There is now and has been for many years a general consensus amoung many that if you scrape instead of cut, you aren't really a good turner. I have heard that for years, and certainly heard it from many a demonstrator when they say "what you need to do here is practice riding that bevel all the way to the outside", etc. They never pick up a scraper.
I learned to use a bowl gouge, and I like it. But when I have a deep vessel of sorts (like the one I just finished - 4" across, and 7" deep) I cannot get the angle to use a bowl gouge to finish the insdie bottom. Then comes the scraper. Sometimes the angles seem to keep me from getting the transition from bottom to side finished without ridges, then out comes the scraper. I have a 1/2" x 1" that is about
10" on the blade, and if I don't get too agressive it will leave a great surface.
But this has come to such a head that in one of the latest woodturning magazines they have an article by none other than Mike Darlow on the "cutting v. scraping" issue. He concedes that he seen nationally known turners (Sorin Berger?) make bowls with little more than a roughing gouge and a 2" scraper.
But he does in an off handed and nebulous way give up the fact that scraping could be an accepted way of woodturning. He makes it abundantly clear that he is a cutter, but allows there might be room for scraping.

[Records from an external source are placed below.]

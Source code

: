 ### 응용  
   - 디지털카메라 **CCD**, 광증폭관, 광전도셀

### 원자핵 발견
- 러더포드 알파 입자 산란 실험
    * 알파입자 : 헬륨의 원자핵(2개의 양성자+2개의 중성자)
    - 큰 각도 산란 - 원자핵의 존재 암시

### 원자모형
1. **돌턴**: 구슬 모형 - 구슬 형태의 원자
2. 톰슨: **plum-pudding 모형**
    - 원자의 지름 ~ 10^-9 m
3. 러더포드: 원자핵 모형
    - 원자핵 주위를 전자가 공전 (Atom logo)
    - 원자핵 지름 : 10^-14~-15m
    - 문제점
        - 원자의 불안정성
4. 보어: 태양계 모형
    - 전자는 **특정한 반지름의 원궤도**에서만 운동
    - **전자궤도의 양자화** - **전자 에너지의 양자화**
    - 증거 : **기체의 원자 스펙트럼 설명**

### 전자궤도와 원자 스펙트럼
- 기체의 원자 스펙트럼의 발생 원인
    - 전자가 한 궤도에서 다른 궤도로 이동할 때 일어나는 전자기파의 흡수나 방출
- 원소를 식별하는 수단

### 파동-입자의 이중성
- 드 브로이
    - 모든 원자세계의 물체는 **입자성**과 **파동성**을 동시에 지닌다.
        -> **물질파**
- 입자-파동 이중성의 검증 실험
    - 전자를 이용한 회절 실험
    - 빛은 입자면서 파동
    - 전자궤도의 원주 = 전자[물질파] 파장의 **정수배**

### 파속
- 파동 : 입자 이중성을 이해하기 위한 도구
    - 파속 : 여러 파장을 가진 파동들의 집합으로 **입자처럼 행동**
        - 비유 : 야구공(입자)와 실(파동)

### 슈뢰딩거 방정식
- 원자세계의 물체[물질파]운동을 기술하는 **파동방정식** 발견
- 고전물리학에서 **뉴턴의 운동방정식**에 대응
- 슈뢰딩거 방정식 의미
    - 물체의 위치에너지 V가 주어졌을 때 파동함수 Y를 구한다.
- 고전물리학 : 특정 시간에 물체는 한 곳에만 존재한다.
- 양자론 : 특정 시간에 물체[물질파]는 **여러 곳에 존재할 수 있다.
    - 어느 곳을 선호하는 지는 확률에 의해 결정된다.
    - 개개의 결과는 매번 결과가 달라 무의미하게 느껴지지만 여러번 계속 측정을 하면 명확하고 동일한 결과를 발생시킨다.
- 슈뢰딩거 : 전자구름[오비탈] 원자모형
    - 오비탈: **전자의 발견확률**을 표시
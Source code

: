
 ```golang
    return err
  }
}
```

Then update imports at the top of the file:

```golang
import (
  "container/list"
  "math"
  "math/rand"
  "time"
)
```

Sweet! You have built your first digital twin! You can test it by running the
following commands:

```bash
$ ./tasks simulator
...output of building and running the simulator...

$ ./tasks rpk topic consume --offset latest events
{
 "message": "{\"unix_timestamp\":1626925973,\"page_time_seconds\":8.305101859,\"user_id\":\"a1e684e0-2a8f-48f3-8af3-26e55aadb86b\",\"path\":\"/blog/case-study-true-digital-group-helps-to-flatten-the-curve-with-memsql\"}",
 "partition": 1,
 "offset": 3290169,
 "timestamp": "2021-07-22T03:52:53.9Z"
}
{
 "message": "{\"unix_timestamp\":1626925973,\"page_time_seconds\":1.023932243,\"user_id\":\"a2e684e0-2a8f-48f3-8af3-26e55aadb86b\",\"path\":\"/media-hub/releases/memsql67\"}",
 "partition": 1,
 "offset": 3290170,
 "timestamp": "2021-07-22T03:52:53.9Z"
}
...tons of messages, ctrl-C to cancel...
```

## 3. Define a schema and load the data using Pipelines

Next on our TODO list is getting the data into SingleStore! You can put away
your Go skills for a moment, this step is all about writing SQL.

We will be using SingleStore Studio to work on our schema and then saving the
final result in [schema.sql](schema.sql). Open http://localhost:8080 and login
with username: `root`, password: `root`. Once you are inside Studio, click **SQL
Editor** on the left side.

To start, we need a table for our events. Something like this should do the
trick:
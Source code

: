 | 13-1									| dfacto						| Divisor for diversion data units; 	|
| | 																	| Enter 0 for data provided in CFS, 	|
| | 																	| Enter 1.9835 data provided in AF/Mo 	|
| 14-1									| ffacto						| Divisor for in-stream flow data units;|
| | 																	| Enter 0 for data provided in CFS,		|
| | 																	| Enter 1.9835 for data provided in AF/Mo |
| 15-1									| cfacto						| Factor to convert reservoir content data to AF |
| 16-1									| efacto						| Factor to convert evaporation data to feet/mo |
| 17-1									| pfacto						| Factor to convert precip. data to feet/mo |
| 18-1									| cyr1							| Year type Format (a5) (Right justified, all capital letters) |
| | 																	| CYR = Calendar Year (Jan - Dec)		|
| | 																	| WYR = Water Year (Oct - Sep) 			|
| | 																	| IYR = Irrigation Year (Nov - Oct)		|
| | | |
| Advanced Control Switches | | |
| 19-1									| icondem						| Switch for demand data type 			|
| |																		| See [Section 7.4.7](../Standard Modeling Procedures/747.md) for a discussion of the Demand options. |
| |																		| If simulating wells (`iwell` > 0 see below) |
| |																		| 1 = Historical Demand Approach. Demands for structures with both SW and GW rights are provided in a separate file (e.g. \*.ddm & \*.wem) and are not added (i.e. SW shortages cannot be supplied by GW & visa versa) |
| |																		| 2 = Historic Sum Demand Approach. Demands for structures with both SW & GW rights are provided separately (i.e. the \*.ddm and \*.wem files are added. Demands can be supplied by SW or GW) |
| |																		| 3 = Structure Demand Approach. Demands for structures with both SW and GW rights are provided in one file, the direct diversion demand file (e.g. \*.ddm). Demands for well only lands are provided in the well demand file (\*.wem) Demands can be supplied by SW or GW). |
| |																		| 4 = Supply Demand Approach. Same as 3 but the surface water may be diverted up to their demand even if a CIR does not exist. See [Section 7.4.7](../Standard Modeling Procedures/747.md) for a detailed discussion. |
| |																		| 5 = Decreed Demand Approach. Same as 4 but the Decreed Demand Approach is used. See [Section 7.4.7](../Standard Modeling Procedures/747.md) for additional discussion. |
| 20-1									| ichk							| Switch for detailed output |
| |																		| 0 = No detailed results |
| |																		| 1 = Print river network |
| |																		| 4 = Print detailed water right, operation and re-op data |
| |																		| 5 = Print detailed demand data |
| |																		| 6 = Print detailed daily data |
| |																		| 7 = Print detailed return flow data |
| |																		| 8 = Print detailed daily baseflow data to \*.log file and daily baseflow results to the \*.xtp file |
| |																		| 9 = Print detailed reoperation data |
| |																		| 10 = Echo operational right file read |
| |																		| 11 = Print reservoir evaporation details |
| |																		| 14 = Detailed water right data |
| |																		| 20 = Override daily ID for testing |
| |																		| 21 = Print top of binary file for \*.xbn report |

Scraping is easier to learn, easier to control, and easier to teach. So why not use the scraper? I dunno. I have no idea. Even Darlow admits that he has had better luck teaching scraping rather than using the bowl gouge. Yet in his article, he seems (at least to me) to let on that he could accept scraping, yet not approve of it.
I say screw 'em. However you get the wood shaped the way you want is your business. Scrape, cut, grind, drill, or saw any way you want to get to the end is your business. Probably 99% of all turners are hobby guys anyway, so why not learn the easiest way to do something so you can get the most pleasure out of your hobby?
And I have never seen anyone set a pretty piece down because it was scraped, not cut. And strangely, most turners don't even seem to care.